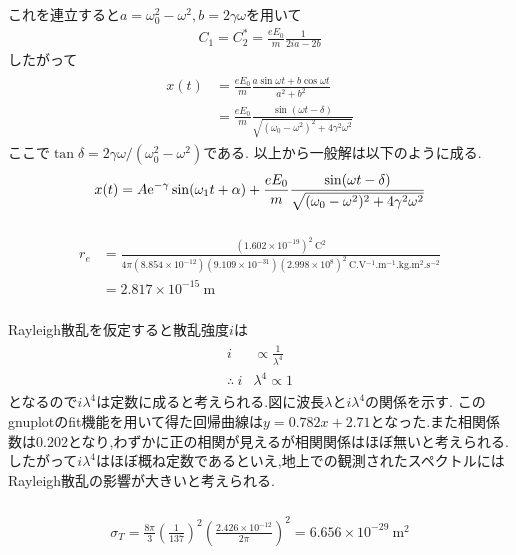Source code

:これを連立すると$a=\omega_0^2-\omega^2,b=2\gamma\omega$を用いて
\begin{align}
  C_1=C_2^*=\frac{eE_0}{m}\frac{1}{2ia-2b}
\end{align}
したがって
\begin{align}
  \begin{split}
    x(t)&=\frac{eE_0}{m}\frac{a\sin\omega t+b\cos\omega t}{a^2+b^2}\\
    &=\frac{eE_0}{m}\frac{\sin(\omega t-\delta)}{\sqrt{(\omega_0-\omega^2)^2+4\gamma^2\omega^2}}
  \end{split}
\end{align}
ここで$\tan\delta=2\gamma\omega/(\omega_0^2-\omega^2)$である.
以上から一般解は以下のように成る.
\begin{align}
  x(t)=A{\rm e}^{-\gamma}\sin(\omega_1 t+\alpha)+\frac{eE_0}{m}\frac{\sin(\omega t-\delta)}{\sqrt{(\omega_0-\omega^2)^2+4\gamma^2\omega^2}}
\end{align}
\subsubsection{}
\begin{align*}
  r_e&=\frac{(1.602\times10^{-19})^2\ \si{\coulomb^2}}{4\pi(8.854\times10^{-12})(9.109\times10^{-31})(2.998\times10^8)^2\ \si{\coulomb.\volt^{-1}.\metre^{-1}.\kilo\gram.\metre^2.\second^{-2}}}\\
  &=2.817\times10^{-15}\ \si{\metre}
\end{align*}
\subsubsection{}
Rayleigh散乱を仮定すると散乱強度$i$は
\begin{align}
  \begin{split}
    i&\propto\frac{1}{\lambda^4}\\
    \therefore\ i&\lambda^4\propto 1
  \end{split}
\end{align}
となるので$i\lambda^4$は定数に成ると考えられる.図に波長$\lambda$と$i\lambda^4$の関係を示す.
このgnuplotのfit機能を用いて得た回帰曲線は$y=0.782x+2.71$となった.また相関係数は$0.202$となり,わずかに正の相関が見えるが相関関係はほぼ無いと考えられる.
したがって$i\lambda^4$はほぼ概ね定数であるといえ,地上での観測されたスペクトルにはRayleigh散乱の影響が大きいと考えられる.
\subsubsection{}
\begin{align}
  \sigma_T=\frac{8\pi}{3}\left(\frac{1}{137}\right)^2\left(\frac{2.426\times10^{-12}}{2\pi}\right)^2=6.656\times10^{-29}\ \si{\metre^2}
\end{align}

--

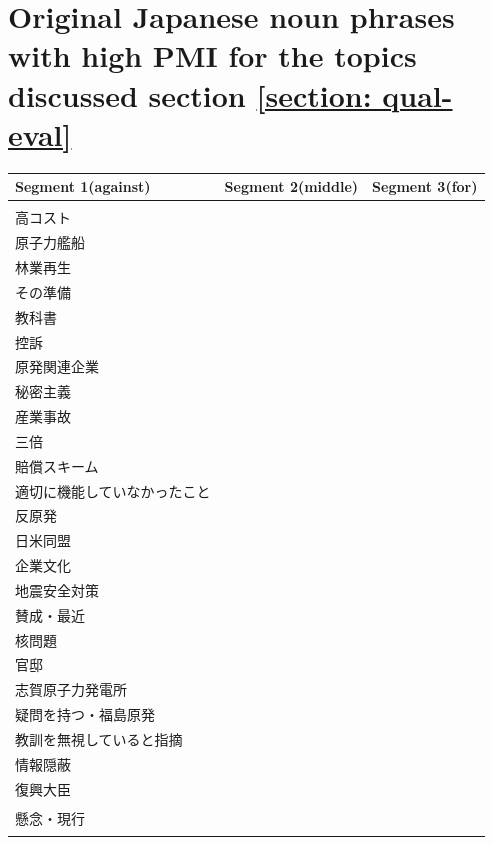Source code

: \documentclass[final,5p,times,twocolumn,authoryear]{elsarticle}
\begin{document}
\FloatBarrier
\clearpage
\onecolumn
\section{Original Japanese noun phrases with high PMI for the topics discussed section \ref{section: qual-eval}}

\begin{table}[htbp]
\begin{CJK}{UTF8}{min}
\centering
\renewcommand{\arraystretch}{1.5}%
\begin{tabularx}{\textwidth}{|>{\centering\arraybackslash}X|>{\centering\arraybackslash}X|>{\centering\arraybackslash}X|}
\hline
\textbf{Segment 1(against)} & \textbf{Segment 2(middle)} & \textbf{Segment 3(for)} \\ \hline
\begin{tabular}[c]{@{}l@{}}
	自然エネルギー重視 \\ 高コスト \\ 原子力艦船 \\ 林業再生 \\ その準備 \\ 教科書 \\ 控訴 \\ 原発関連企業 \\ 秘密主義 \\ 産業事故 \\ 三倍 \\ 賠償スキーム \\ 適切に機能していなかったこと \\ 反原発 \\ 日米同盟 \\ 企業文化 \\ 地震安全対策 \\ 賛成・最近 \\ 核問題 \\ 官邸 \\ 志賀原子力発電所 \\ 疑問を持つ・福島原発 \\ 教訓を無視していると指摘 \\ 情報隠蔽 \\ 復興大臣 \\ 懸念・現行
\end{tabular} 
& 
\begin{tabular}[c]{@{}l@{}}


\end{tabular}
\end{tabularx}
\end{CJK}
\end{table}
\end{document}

▶ [Instructions to follow]: Looking over the entries above, how many lines contain the string "したがって"? State the number and nothing else.

▶ [Result below]: 2